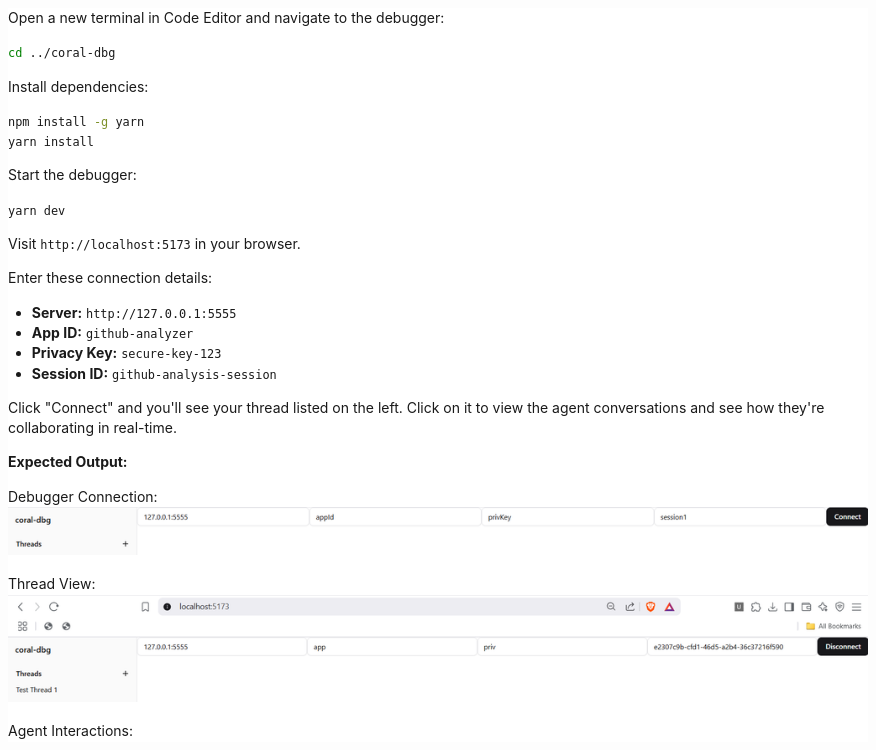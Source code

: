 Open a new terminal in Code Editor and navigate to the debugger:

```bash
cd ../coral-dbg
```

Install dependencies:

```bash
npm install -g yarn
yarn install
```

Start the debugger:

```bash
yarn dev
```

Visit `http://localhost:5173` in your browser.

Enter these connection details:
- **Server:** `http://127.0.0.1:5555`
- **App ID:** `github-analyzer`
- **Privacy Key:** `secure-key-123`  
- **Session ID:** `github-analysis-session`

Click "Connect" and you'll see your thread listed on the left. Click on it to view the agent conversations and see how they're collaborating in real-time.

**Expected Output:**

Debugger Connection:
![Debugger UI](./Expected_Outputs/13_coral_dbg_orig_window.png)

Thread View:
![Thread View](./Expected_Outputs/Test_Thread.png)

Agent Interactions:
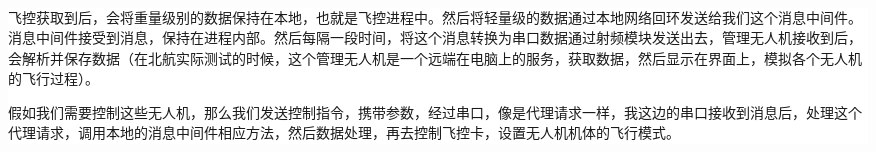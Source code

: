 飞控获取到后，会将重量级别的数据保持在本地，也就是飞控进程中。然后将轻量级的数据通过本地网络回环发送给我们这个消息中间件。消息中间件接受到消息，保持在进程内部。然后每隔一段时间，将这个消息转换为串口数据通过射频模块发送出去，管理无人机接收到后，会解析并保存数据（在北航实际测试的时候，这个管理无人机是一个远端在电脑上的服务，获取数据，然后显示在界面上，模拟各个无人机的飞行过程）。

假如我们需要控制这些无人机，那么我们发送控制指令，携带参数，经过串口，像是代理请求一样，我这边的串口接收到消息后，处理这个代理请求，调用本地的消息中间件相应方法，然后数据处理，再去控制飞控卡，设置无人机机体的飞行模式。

Task details
When a picture appears in the material, please pass over it while retyping the rest exactly.

Response below
Source code

: Open a new terminal in Code Editor and navigate to the debugger:

```bash
cd ../coral-dbg
```

Install dependencies:

```bash
npm install -g yarn
yarn install
```

Start the debugger:

```bash
yarn dev
```

Visit `http://localhost:5173` in your browser.

Enter these connection details:
- **Server:** `http://127.0.0.1:5555`
- **App ID:** `github-analyzer`
- **Privacy Key:** `secure-key-123`  
- **Session ID:** `github-analysis-session`

Click "Connect" and you'll see your thread listed on the left. Click on it to view the agent conversations and see how they're collaborating in real-time.

**Expected Output:**

Debugger Connection:
![Debugger UI](./Expected_Outputs/13_coral_dbg_orig_window.png)

Thread View:
![Thread View](./Expected_Outputs/Test_Thread.png)

Agent Interactions:
Source code

: 飞控获取到后，会将重量级别的数据保持在本地，也就是飞控进程中。然后将轻量级的数据通过本地网络回环发送给我们这个消息中间件。消息中间件接受到消息，保持在进程内部。然后每隔一段时间，将这个消息转换为串口数据通过射频模块发送出去，管理无人机接收到后，会解析并保存数据（在北航实际测试的时候，这个管理无人机是一个远端在电脑上的服务，获取数据，然后显示在界面上，模拟各个无人机的飞行过程）。

假如我们需要控制这些无人机，那么我们发送控制指令，携带参数，经过串口，像是代理请求一样，我这边的串口接收到消息后，处理这个代理请求，调用本地的消息中间件相应方法，然后数据处理，再去控制飞控卡，设置无人机机体的飞行模式。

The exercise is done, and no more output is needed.